## Directions
In the material below, list every line carrying the string "cells".
Top of Information provided
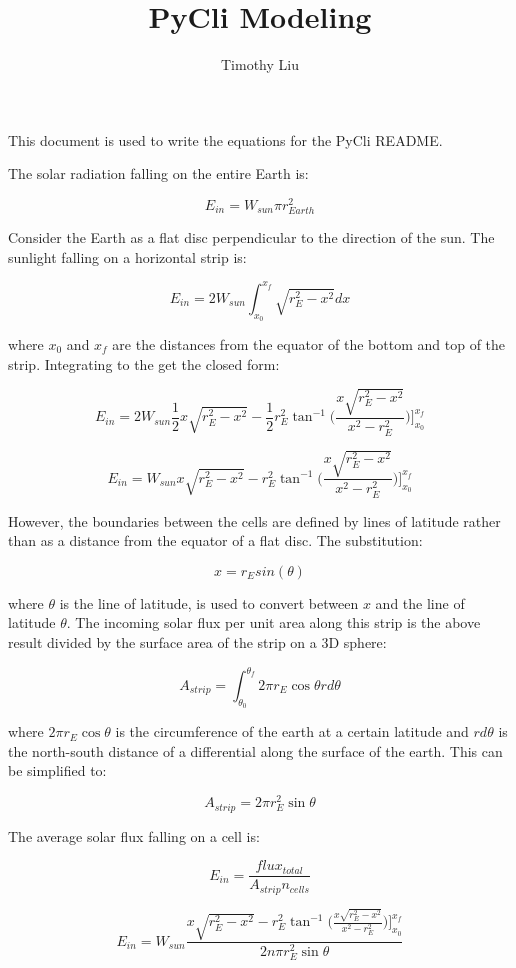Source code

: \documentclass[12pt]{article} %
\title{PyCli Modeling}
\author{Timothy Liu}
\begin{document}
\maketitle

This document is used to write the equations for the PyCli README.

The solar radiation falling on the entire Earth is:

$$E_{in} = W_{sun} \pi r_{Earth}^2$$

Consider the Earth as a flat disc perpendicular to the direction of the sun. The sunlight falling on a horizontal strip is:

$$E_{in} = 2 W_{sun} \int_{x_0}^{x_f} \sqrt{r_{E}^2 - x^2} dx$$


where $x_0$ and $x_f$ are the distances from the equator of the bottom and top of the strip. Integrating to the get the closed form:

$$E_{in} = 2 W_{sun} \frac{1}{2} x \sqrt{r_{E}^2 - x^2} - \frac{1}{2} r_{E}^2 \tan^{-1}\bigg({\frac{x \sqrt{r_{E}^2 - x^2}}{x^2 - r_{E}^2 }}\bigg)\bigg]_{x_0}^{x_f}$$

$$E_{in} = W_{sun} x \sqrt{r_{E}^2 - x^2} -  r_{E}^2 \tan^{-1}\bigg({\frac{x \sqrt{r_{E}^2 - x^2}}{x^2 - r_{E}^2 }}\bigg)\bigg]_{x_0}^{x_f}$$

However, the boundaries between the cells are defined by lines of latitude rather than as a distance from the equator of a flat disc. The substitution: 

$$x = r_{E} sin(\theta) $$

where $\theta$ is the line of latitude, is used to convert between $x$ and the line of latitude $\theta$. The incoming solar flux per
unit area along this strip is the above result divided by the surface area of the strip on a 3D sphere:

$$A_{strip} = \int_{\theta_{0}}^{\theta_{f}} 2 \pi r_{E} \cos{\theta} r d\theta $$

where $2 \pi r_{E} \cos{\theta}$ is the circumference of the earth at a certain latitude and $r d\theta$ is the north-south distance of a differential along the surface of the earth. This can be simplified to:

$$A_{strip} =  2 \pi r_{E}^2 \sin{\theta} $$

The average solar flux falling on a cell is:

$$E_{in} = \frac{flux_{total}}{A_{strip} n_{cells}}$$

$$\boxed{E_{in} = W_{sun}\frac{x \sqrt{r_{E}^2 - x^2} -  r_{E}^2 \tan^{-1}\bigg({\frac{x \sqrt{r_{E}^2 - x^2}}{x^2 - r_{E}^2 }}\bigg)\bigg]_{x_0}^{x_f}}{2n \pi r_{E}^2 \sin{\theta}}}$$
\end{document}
Bottom of Information provided
## Answer to this exercise
However, the boundaries between the cells are defined by lines of latitude rather than as a distance from the equator of a flat disc. The substitution: 
$$E_{in} = \frac{flux_{total}}{A_{strip} n_{cells}}$$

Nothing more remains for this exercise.